Christopher Chiesa (cfchiesa@bsu-cs.UUCP) writes:
>I haven't had any direct experience with TDMS, per se, but FMS is the *ONLY*
>screen- or form- or field-oriented user interface that allows the terminal 
>operator to move back and forth between the various fields of a screen, letting
>him modify and adjust til everything is "just right."  In my job I am required

Christopher corrected this in another posting, to say that FMS is the only
he has used, that's a big difference. Anyway, TDMS does the same. And I
should be very surprised if this is not standard with products of this
kind that comes with database like Oracle et al, although I have no
experience of them. 

The program you talk of Christopher, is home-brewed I suppose?

( >> is me.)
>> Another situation where TDMS may get dropped is the following:
>> You may in TDMS define that a field must not be empty, only
>> numbers are allowed etc. So if the user tries to deviate, he will
>> get "input required", "numeric required" etc. Fine. Unless all
>> your menus are in Swedish...
>
>I don't kow what you mean by "...TDMS may get dropped," but for what it's 
>worth, "you can do the same thing in FMS, too!"  And you can change the entire
>layout of the FORMS without having to recompile the software that USES them.

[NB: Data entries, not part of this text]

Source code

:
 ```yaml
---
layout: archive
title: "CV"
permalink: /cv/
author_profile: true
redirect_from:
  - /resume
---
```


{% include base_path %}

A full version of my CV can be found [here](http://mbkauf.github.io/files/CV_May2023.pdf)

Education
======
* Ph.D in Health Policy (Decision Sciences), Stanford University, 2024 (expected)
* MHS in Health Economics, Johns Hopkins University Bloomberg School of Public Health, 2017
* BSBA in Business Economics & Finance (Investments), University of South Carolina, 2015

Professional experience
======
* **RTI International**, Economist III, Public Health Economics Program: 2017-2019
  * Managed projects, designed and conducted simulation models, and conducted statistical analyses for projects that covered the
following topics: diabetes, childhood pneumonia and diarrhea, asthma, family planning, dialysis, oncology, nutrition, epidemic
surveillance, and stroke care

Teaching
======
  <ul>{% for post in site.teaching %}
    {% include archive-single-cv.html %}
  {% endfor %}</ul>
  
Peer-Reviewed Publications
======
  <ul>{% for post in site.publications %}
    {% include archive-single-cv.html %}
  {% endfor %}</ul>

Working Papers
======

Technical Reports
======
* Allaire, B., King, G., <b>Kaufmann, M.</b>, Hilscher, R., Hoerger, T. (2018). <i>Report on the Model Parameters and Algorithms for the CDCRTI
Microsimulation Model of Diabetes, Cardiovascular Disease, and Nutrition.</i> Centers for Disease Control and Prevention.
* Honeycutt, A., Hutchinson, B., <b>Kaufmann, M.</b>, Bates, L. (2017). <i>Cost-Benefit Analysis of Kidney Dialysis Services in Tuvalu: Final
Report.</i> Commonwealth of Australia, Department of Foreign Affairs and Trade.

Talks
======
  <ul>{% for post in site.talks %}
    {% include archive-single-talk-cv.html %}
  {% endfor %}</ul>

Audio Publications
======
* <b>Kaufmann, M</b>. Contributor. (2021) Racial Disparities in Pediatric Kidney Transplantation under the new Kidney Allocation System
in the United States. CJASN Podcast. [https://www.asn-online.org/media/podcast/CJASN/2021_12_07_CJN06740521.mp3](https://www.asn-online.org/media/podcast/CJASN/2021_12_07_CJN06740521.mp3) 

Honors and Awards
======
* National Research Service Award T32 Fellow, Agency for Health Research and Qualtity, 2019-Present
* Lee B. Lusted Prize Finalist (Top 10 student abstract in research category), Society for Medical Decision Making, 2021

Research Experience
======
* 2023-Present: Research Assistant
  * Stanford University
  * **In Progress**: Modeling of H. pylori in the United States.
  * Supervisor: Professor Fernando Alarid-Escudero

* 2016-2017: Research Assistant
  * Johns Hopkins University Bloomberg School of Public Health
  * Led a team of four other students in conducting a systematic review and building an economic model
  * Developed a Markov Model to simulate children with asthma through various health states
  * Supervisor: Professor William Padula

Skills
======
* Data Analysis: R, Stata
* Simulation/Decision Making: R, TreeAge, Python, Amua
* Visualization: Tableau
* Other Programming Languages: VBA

What I meant by "get dropped" is that this is a "feature" which may make you
decide to not use TDMS. The reason is that the error message are hard-
coded in English, there is no way to change them. (Well, patching, but
that's absurd.) So if you want these tests *and* entirely an Swedish-
speaking system, you have to forget TDMS. (And I assume FMS?).

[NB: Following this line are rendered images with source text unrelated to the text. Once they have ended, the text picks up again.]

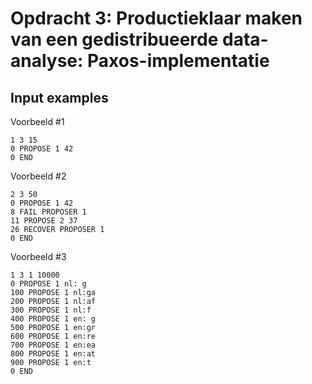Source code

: # Opdracht 3: Productieklaar maken van een gedistribueerde data-analyse: Paxos-implementatie

## Input examples
Voorbeeld #1
```
1 3 15
0 PROPOSE 1 42
0 END
```

Voorbeeld #2
```
2 3 50
0 PROPOSE 1 42
8 FAIL PROPOSER 1
11 PROPOSE 2 37
26 RECOVER PROPOSER 1
0 END
```

Voorbeeld #3
```
1 3 1 10000 
0 PROPOSE 1 nl: g
100 PROPOSE 1 nl:ga
200 PROPOSE 1 nl:af
300 PROPOSE 1 nl:f 
400 PROPOSE 1 en: g
500 PROPOSE 1 en:gr
600 PROPOSE 1 en:re
700 PROPOSE 1 en:ea
800 PROPOSE 1 en:at
900 PROPOSE 1 en:t 
0 END
```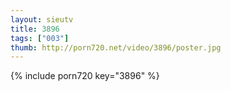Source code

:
 ```yaml
--- 
layout: sieutv
title: 3896
tags: ["003"]
thumb: http://porn720.net/video/3896/poster.jpg
---
```

{% include porn720 key="3896" %}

Changing the layout of the forms with affecting the program is also
possible with TDMS. However, you have to re-build the request library,
and that is about as heavy as a recompilation.
-- 
Erland Sommarskog       
ENEA Data, Stockholm        
sommar@enea.UUCP           "Si tu crois l'amour tabou...
                            Regarde bien, les yeux d'un fou!!!" -- Ange

SHAVA@ISIS.MIT.EDU (03/15/88)

From:	ISIS::SHAVA        14-MAR-1988 20:55
To:	IN%"bsu-cs!cfchiesa@iuvax.cs.indiana.edu",SHAVA       
Subj:	RE: Re: FMS/TDMS vs SMG

It is sad but true that DEC had a user-interface design language that could
run on VMS and could support REGIS and a couple other graphics standards, in
1983, which was developed by DEC Ed. Svcs., and was forbidden to:
	(A)  add hooks for the VMS call standard
	(B)  add hooks to read anything but non-index sequential files.

This was 100% politics--mostly because they didn't want a product out of
Educational Services taking market away from Engineering's FMS group.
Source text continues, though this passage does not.